I, ANNA played Berlin, Sydney and London 2012.  It was released in Sweden earlier this year and is released in the UK on December 7th. It will be released in Germany on April 18th 2013. The running time is 93 minutes. 

Saturday, November 26, 2011

MY WEEK WITH MARILYN - over-hyped

There is a great movie to be made about the conflict between Marilyn Monroe and Sir Lawrence Olivier on the set of THE PRINCE AND THE SHOWGIRL. Unfortunately, MY WEEK WITH MARILYN is not it.  That is because the writer, Adrian Hodges (TOM & VIV) and director, Simon Curtis (TV's CRANFORD)  have made a decision to take the sharp edges off the drama at every turn.  Instead of the caustic wit of Colin (son of Kenneth) Clark's memoir, the movie gives us a protagonist in the classic "ingenue" line - very dull, very sweet, and hardly necessary at all as an entry point to the film's real drama.  He falls for Marilyn, she flirts with him, but it's all very tame indeed, if in fact it really happened.  

What we really want to see is Marilyn versus Larry.  The Sexy Film Star, enmeshed in the Method, desperately trying and failing to be a technically great actress, puffed up and doped up by her self-serving entourage (a particularly menacing portrayal of Paula Strasberg) versus the Great Actor, painfully aware that his time has passed, resentful he cannot set the screen alight, and in fear of hysterical women from his experiences with Vivienne Leigh.  When MY WEEK WITH MARILYN catches afire, it's because we're watching Marilyn and Larry bring out each other's insecurities - in those moments, we get a glimpse into their interior lives.  But all too often, this fascinating material is cut short for drippy dating scenes as Marilyn and young Colin skinny dip, or visit Windsor Castle.  I wanted more of the drama - more of the tension as cinema and theatre acting changed era - more of Marilyn and Arthur Miller - more of Larry and Vivienne.
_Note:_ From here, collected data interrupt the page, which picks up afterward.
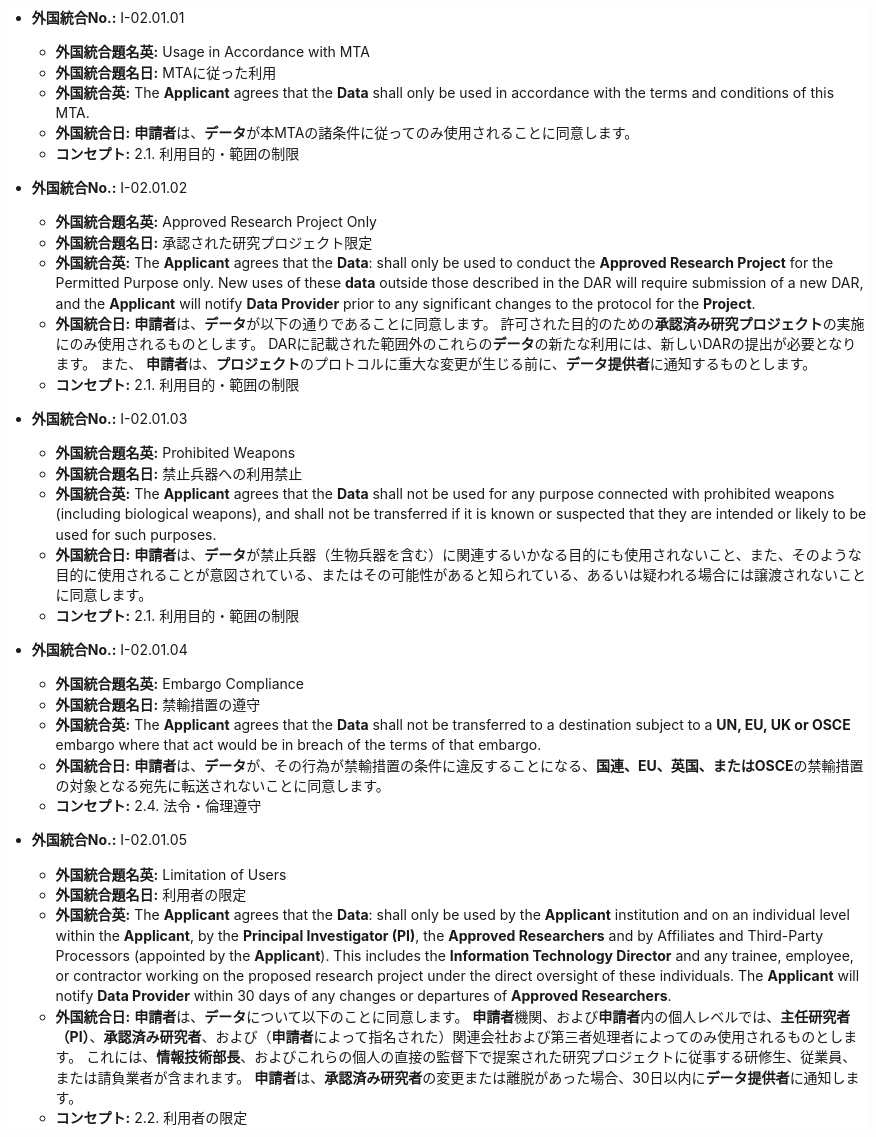 *   **外国統合No.:** I-02.01.01
    *   **外国統合題名英:** Usage in Accordance with MTA
    *   **外国統合題名日:** MTAに従った利用
    *   **外国統合英:** The **Applicant** agrees that the **Data** shall only be used in accordance with the terms and conditions of this MTA.
    *   **外国統合日:** **申請者**は、**データ**が本MTAの諸条件に従ってのみ使用されることに同意します。
    *   **コンセプト:** 2.1. 利用目的・範囲の制限

*   **外国統合No.:** I-02.01.02
    *   **外国統合題名英:** Approved Research Project Only
    *   **外国統合題名日:** 承認された研究プロジェクト限定
    *   **外国統合英:** The **Applicant** agrees that the **Data**: shall only be used to conduct the **Approved Research Project** for the Permitted Purpose only. New uses of these **data** outside those described in the DAR will require submission of a new DAR, and the **Applicant** will notify **Data Provider** prior to any significant changes to the protocol for the **Project**.
    *   **外国統合日:** **申請者**は、**データ**が以下の通りであることに同意します。 許可された目的のための**承認済み研究プロジェクト**の実施にのみ使用されるものとします。 DARに記載された範囲外のこれらの**データ**の新たな利用には、新しいDARの提出が必要となります。 また、 **申請者**は、**プロジェクト**のプロトコルに重大な変更が生じる前に、**データ提供者**に通知するものとします。
    *   **コンセプト:** 2.1. 利用目的・範囲の制限

*   **外国統合No.:** I-02.01.03
    *   **外国統合題名英:** Prohibited Weapons
    *   **外国統合題名日:** 禁止兵器への利用禁止
    *   **外国統合英:** The **Applicant** agrees that the **Data** shall not be used for any purpose connected with prohibited weapons (including biological weapons), and shall not be transferred if it is known or suspected that they are intended or likely to be used for such purposes.
    *   **外国統合日:** **申請者**は、**データ**が禁止兵器（生物兵器を含む）に関連するいかなる目的にも使用されないこと、また、そのような目的に使用されることが意図されている、またはその可能性があると知られている、あるいは疑われる場合には譲渡されないことに同意します。
    *   **コンセプト:** 2.1. 利用目的・範囲の制限

*   **外国統合No.:** I-02.01.04
    *   **外国統合題名英:** Embargo Compliance
    *   **外国統合題名日:** 禁輸措置の遵守
    *   **外国統合英:** The **Applicant** agrees that the **Data** shall not be transferred to a destination subject to a **UN, EU, UK or OSCE** embargo where that act would be in breach of the terms of that embargo.
    *   **外国統合日:** **申請者**は、**データ**が、その行為が禁輸措置の条件に違反することになる、**国連、EU、英国、またはOSCE**の禁輸措置の対象となる宛先に転送されないことに同意します。
    *   **コンセプト:** 2.4. 法令・倫理遵守

*   **外国統合No.:** I-02.01.05
    *   **外国統合題名英:** Limitation of Users
    *   **外国統合題名日:** 利用者の限定
    *   **外国統合英:** The **Applicant** agrees that the **Data**: shall only be used by the **Applicant** institution and on an individual level within the **Applicant**, by the **Principal Investigator (PI)**, the **Approved Researchers** and by Affiliates and Third-Party Processors (appointed by the **Applicant**). This includes the **Information Technology Director** and any trainee, employee, or contractor working on the proposed research project under the direct oversight of these individuals. The **Applicant** will notify **Data Provider** within 30 days of any changes or departures of **Approved Researchers**.
    *   **外国統合日:** **申請者**は、**データ**について以下のことに同意します。 **申請者**機関、および**申請者**内の個人レベルでは、**主任研究者（PI）**、**承認済み研究者**、および（**申請者**によって指名された）関連会社および第三者処理者によってのみ使用されるものとします。 これには、**情報技術部長**、およびこれらの個人の直接の監督下で提案された研究プロジェクトに従事する研修生、従業員、または請負業者が含まれます。 **申請者**は、**承認済み研究者**の変更または離脱があった場合、30日以内に**データ提供者**に通知します。
    *   **コンセプト:** 2.2. 利用者の限定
The resulting film is basically shot and scripted like an afternoon movie on the Hallmark channel. And, unfortunately, it is filled with a fair few anonymous performances - from Dominic Cooper as a suffocating manager to Julia Ormond unbelievably mis-cast as Leigh.  Emma Watson is utterly wasted as Colin's parochial love interest, and Eddie Redmayne has nothing more to do than look charming and naive.  In the minor parts, it's only really Judi Dench who stands out - she oozes class as Dame Sybil Thorndike and deserves a sort of Oscar-double-whammy for her performance here and in J.EDGAR.   As for the leads, Kenneth Branagh is stunning - stunning - as Lawrence Olivier - capturing not just his particular intonation and mannerisms, but giving the towering presence in English theatre real pathos.  

All of which brings us Michelle Willams' much hyped performance as Marilyn, the subject of an Oscar campaign from the Weinsteins. Frankly, I was utterly underwhelmed. Yes she gets the breathy, tremulous voice, and yes she can sing the songs and do the moves. And yes, she appears to have put on a bit, if not enough weight.  But she problem is this - she has not got the sexy star quality that Marilyn had, and you simply can't manufacture that.  (Which is not to say she isn't a terrific actress - just look at BLUE VALENTINE).  Too often in this film we see other characters look at Marilyn and gasp in awe and envy at the way she "lights up the screen" or the "magic" she works or the way she's "full of life".  Sadly, the sign of a bad film is when people tell rather than show.  We shouldn't need this commentary.  Williams' should be doing it herself.  And I don't buy the concept that no-one can light up a screen like Marilyn today.  We have instinctive "film stars" now just as we have "technical actresses".  Sadly, I would put Michelle Williams in the latter camp.

MY WEEK WITH MARILYN played New York, Chicago, Philadelphia and the AFI Fest 2011.  It opens this weekend in the US and UK. It opens on December 29th in Singapore; on December 30th in Finland; on January 5th in Portugal; on January 13th in Norway and Sweden; and on January 19th in Lebanon and the Netherlands.